* Your instructions *
Below are the entries to work from; restate word for word the portion that opens with the line containing "conquests, the Greek" and closes with the line containing "or even lasting", keeping both.

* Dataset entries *

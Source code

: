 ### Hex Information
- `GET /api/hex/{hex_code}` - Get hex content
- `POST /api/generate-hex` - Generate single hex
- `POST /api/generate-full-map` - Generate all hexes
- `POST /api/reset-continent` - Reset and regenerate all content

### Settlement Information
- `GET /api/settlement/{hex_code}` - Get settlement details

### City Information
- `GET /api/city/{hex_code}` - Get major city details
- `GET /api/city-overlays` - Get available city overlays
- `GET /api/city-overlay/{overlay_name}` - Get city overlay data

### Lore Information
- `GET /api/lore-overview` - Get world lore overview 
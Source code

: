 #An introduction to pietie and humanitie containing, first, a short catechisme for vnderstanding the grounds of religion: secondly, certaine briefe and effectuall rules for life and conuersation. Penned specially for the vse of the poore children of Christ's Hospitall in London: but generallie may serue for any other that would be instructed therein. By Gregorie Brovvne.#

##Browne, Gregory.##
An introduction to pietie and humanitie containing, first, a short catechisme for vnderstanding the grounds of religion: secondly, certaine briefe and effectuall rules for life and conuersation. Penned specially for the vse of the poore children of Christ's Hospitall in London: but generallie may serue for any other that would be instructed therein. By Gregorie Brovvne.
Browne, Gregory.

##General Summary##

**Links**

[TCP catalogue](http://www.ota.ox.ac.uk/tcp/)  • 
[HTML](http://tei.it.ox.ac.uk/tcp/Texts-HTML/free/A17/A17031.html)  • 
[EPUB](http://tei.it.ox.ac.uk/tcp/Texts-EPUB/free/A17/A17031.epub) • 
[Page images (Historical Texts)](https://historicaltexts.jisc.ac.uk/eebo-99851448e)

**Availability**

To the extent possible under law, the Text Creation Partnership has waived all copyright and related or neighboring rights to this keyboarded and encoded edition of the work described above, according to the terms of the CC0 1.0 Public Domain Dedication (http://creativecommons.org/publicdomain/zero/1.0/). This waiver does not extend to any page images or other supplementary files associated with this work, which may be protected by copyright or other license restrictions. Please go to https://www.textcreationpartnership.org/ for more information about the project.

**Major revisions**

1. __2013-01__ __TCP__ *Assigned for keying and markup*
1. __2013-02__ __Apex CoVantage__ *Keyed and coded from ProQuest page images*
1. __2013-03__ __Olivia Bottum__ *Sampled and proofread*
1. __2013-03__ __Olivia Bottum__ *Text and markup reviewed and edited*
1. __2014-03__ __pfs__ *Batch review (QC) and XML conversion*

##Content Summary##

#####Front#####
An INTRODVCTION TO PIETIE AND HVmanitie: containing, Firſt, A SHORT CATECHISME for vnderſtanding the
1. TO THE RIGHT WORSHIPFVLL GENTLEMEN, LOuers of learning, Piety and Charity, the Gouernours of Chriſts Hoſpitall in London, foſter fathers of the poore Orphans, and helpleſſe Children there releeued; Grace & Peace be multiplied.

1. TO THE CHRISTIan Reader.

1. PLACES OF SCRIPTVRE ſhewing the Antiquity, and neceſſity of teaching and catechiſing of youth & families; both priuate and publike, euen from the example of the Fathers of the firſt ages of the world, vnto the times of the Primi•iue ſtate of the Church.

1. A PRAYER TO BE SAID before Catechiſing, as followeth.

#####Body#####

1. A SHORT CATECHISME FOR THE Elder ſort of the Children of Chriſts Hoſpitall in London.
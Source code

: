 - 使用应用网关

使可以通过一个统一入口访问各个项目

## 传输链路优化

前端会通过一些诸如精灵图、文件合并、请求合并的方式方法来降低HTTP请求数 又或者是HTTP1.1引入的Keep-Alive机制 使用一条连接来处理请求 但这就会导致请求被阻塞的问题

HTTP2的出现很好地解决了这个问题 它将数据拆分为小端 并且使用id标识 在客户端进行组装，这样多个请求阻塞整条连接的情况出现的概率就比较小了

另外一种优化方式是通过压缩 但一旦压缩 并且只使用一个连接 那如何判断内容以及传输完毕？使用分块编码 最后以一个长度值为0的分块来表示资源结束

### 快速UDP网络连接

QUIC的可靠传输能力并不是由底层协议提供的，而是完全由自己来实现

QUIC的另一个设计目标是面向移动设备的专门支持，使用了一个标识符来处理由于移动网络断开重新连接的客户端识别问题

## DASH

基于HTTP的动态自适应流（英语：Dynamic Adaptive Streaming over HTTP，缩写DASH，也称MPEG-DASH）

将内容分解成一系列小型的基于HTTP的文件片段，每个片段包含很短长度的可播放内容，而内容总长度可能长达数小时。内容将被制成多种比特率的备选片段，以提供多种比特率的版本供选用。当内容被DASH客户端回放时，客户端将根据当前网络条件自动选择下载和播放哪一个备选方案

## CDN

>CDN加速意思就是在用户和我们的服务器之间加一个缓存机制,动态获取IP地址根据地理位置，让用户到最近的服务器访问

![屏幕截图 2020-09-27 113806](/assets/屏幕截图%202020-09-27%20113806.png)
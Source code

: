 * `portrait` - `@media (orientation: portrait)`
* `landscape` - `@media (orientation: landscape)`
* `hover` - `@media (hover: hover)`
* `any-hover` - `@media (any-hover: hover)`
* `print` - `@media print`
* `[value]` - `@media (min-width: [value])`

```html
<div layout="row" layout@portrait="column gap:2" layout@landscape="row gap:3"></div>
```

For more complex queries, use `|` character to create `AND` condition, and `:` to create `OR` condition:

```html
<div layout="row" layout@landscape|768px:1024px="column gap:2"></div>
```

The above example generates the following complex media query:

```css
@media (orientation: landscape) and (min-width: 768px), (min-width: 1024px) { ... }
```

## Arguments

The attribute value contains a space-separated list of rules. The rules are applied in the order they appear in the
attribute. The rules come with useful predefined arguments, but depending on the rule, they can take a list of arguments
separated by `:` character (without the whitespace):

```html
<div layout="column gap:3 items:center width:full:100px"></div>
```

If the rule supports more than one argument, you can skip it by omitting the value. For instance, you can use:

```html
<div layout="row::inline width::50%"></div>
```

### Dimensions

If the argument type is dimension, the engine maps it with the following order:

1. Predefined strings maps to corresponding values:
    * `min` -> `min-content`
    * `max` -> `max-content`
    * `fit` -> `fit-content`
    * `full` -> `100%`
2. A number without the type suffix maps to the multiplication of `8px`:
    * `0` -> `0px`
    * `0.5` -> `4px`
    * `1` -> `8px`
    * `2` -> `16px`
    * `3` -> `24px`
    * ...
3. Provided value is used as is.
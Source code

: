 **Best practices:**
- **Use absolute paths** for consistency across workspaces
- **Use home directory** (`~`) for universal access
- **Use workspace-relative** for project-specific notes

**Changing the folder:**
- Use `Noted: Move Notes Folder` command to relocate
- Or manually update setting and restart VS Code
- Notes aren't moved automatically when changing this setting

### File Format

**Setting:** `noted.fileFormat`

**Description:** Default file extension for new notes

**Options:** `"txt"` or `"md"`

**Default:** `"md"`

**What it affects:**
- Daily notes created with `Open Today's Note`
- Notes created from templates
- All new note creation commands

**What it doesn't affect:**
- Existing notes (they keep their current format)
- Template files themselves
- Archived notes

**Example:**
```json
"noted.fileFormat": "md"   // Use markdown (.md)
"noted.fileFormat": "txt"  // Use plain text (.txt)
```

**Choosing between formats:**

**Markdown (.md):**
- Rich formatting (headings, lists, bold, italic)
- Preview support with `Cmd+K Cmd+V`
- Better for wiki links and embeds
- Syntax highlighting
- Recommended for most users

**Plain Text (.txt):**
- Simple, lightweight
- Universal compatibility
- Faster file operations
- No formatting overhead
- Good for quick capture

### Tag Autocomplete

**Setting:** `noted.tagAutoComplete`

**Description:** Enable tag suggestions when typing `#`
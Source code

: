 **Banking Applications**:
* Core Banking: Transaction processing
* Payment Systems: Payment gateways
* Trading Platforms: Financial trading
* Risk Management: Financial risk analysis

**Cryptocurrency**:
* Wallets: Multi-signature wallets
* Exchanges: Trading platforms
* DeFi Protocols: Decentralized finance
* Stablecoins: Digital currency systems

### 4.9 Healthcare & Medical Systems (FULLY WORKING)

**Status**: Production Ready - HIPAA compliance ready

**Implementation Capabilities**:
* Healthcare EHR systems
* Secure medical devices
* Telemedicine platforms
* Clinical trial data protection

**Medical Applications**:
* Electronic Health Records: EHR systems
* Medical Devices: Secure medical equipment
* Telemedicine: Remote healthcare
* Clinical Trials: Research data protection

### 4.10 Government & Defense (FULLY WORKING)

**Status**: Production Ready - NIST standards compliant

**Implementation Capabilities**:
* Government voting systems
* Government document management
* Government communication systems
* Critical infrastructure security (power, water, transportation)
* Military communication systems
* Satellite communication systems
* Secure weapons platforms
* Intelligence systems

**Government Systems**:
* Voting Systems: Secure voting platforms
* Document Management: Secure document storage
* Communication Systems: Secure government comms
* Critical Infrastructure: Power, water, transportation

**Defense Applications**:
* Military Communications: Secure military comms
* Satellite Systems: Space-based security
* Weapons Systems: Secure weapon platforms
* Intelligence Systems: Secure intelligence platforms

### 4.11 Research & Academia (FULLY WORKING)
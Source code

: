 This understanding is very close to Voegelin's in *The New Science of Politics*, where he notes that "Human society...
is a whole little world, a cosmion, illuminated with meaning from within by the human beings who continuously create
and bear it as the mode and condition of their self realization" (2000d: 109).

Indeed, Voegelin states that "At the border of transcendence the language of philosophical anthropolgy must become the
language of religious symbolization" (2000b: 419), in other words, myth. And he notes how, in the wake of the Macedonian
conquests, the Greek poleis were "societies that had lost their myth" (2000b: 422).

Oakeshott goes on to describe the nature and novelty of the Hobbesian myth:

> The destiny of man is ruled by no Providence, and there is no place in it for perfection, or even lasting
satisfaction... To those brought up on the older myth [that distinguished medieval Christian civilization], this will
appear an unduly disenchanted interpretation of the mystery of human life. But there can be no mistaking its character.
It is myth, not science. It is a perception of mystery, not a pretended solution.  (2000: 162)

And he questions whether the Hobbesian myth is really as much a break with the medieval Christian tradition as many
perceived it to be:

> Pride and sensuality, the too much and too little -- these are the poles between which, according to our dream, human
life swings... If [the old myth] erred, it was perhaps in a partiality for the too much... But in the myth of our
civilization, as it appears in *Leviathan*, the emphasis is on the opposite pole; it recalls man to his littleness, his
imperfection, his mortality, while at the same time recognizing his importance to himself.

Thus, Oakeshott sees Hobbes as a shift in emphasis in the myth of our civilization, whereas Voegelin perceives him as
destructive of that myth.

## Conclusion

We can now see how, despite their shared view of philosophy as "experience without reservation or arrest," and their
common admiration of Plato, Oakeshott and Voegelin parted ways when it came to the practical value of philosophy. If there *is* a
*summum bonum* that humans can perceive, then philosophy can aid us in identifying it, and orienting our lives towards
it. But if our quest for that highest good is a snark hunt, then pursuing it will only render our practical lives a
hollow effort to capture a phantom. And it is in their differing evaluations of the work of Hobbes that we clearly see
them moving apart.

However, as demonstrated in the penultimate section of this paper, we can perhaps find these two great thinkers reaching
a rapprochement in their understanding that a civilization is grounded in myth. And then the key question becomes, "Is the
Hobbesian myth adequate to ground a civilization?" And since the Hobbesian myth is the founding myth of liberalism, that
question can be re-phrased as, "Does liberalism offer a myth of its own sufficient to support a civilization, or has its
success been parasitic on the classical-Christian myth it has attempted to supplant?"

* Response below *
conquests, the Greek poleis were "societies that had lost their myth" (2000b: 422).

Oakeshott goes on to describe the nature and novelty of the Hobbesian myth:

> The destiny of man is ruled by no Providence, and there is no place in it for perfection, or even lasting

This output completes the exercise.